Gelet op de artikelen 1.7, 2.9, tweede lid, 3.19, 3.30, 4.1, eerste lid, 4.48, 4.56, 4.59 en 4.84, vierde lid, van het Besluit algemene regels voor inrichtingen milieubeheer;

Besluit:

ARTIKEL I

De Regeling algemene regels voor inrichtingen milieubeheer wordt als volgt gewijzigd:

A

Artikel 1.2, eerste lid wordt als volgt gewijzigd:

1. Na de begripsomschrijving van NEN-ISO16740:2005 wordt een begripsomschrijving ingevoegd, luidende: NEN-EN-ISO/IEC 17020: NEN-EN-ISO/IEC 17020:2004: Algemene criteria voor het functioneren van verschillende soorten instellingen die keuringen uitvoeren, september 2004;.

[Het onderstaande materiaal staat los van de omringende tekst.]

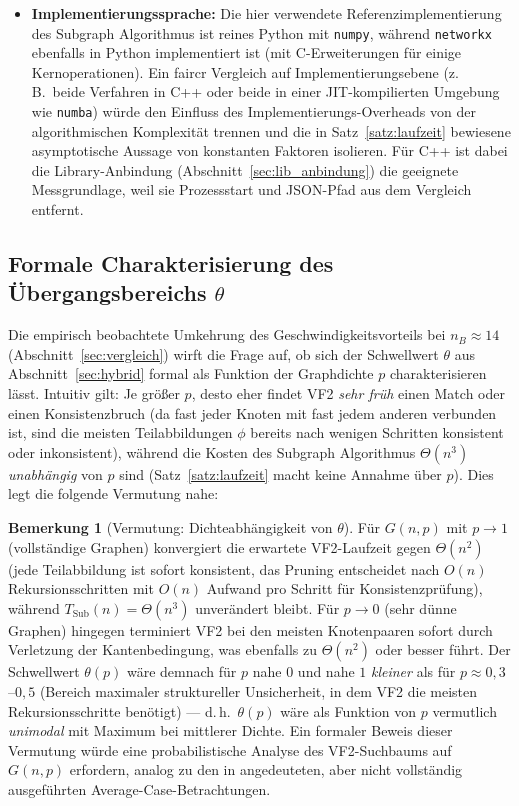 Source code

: \documentclass[a4paper,12pt, twoside]{report}
\theoremstyle{definition}
\newtheorem{bemerkung}{Bemerkung}
\begin{document}
\begin{itemize}
	\item \textbf{Implementierungssprache:} Die hier verwendete Referenzimplementierung des Subgraph Algorithmus ist reines Python mit \texttt{numpy}, während \texttt{networkx} ebenfalls in Python implementiert ist (mit C-Erweiterungen für einige Kernoperationen). Ein faircr Vergleich auf Implementierungsebene (z.\,B.\ beide Verfahren in C++ oder beide in einer JIT-kompilierten Umgebung wie \texttt{numba}) würde den Einfluss des Implementierungs-Overheads von der algorithmischen Komplexität trennen und die in Satz~\ref{satz:laufzeit} bewiesene asymptotische Aussage von konstanten Faktoren isolieren. Für C++ ist dabei die Library-Anbindung (Abschnitt~\ref{sec:lib_anbindung}) die geeignete Messgrundlage, weil sie Prozessstart und JSON-Pfad aus dem Vergleich entfernt.
\end{itemize}


\subsection{Formale Charakterisierung des Übergangsbereichs $\theta$}
\label{sec:theta}

Die empirisch beobachtete Umkehrung des Geschwindigkeitsvorteils bei $n_B\approx 14$ (Abschnitt~\ref{sec:vergleich}) wirft die Frage auf, ob sich der Schwellwert $\theta$ aus Abschnitt~\ref{sec:hybrid} formal als Funktion der Graphdichte $p$ charakterisieren lässt. Intuitiv gilt: Je größer $p$, desto eher findet VF2 \emph{sehr früh} einen Match oder einen Konsistenzbruch (da fast jeder Knoten mit fast jedem anderen verbunden ist, sind die meisten Teilabbildungen $\phi$ bereits nach wenigen Schritten konsistent oder inkonsistent), während die Kosten des Subgraph Algorithmus $\Theta(n^3)$ \emph{unabhängig} von $p$ sind (Satz~\ref{satz:laufzeit} macht keine Annahme über $p$). Dies legt die folgende Vermutung nahe:

\begin{bemerkung}[Vermutung: Dichteabhängigkeit von $\theta$]
	\label{bem:theta}
	Für $G(n,p)$ mit $p\to 1$ (vollständige Graphen) konvergiert die erwartete VF2-Laufzeit gegen $\Theta(n^2)$ (jede Teilabbildung ist sofort konsistent, das Pruning entscheidet nach $O(n)$ Rekursionsschritten mit $O(n)$ Aufwand pro Schritt für Konsistenzprüfung), während $T_{\text{Sub}}(n)=\Theta(n^3)$ unverändert bleibt. Für $p\to 0$ (sehr dünne Graphen) hingegen terminiert VF2 bei den meisten Knotenpaaren sofort durch Verletzung der Kantenbedingung, was ebenfalls zu $\Theta(n^2)$ oder besser führt. Der Schwellwert $\theta(p)$ wäre demnach für $p$ nahe $0$ und nahe $1$ \emph{kleiner} als für $p\approx 0{,}3$--$0{,}5$ (Bereich maximaler struktureller Unsicherheit, in dem VF2 die meisten Rekursionsschritte benötigt) — d.\,h.\ $\theta(p)$ wäre als Funktion von $p$ vermutlich \emph{unimodal} mit Maximum bei mittlerer Dichte. Ein formaler Beweis dieser Vermutung würde eine probabilistische Analyse des VF2-Suchbaums auf $G(n,p)$ erfordern, analog zu den in \cite{cordella2004} angedeuteten, aber nicht vollständig ausgeführten Average-Case-Betrachtungen.
\end{bemerkung}
\end{document}
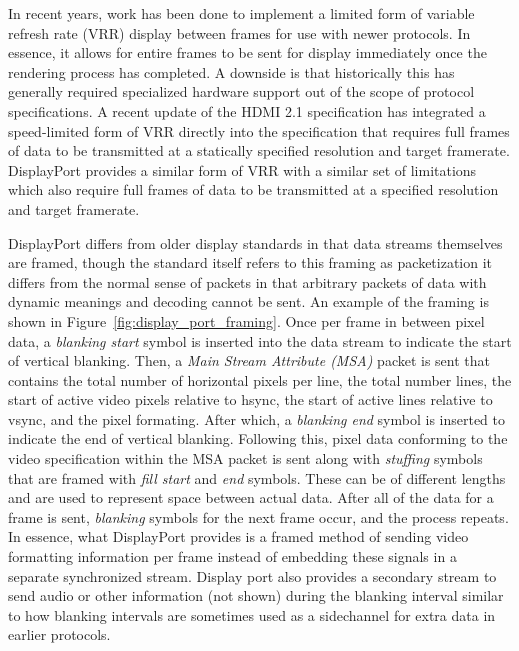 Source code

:     In recent years, work has been done to implement a limited form of variable refresh rate (VRR) display between frames for use with newer protocols\cite{AMD2019,NVIDIA2020_1}. In essence, it allows for entire frames to be sent for display immediately once the rendering process has completed. A downside is that historically this has generally required specialized hardware support out of the scope of protocol specifications. A recent update of the HDMI 2.1 specification\cite{HDMIForum2018} has integrated a speed-limited form of VRR directly into the specification that requires full frames of data to be transmitted at a statically specified resolution and target framerate. DisplayPort provides a similar form of VRR\cite{VESA2014} with a similar set of limitations which also require full frames of data to be transmitted at a specified resolution and target framerate.

    DisplayPort differs from older display standards in that data streams themselves are framed\cite{VESA2011,Wiley2011}, though the standard itself refers to this framing as packetization it differs from the normal sense of packets in that arbitrary packets of data with dynamic meanings and decoding cannot be sent. An example of the framing is shown in Figure~\ref{fig:display_port_framing}. Once per frame in between pixel data, a {\it blanking start} symbol is inserted into the data stream to indicate the start of vertical blanking. Then, a {\it Main Stream Attribute (MSA)} packet is sent that contains the total number of horizontal pixels per line, the total number lines, the start of active video pixels relative to hsync, the start of active lines relative to vsync, and the pixel formating. After which, a {\it blanking end} symbol is inserted to indicate the end of vertical blanking. Following this, pixel data conforming to the video specification within the MSA packet is sent along with {\it stuffing} symbols that are framed with {\it fill start} and {\it end} symbols. These can be of different lengths and are used to represent space between actual data. After all of the data for a frame is sent, {\it blanking} symbols for the next frame occur, and the process repeats. In essence, what DisplayPort provides is a framed method of sending video formatting information per frame instead of embedding these signals in a separate synchronized stream. Display port also provides a secondary stream to send audio or other information (not shown) during the blanking interval similar to how blanking intervals are sometimes used as a sidechannel for extra data in earlier protocols.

2. In de begripsomschrijving van PGS 7 wordt ‘september 2007’ vervangen door: oktober 2007.

B

In artikel 2.2, vierde lid, tweede volzin wordt na ISO 15680 ‘,’ vervangen door: en, voorzover er sprake is van de opslag van lichte olie, tevens op.

C

Artikel 4.8 komt te luiden:

Artikel 4.8

  • 1. De opslag van gevaarlijke stoffen in verpakking en CMR-stoffen in verpakking in een voor het publiek toegankelijke verkoopruimte is brandveilig.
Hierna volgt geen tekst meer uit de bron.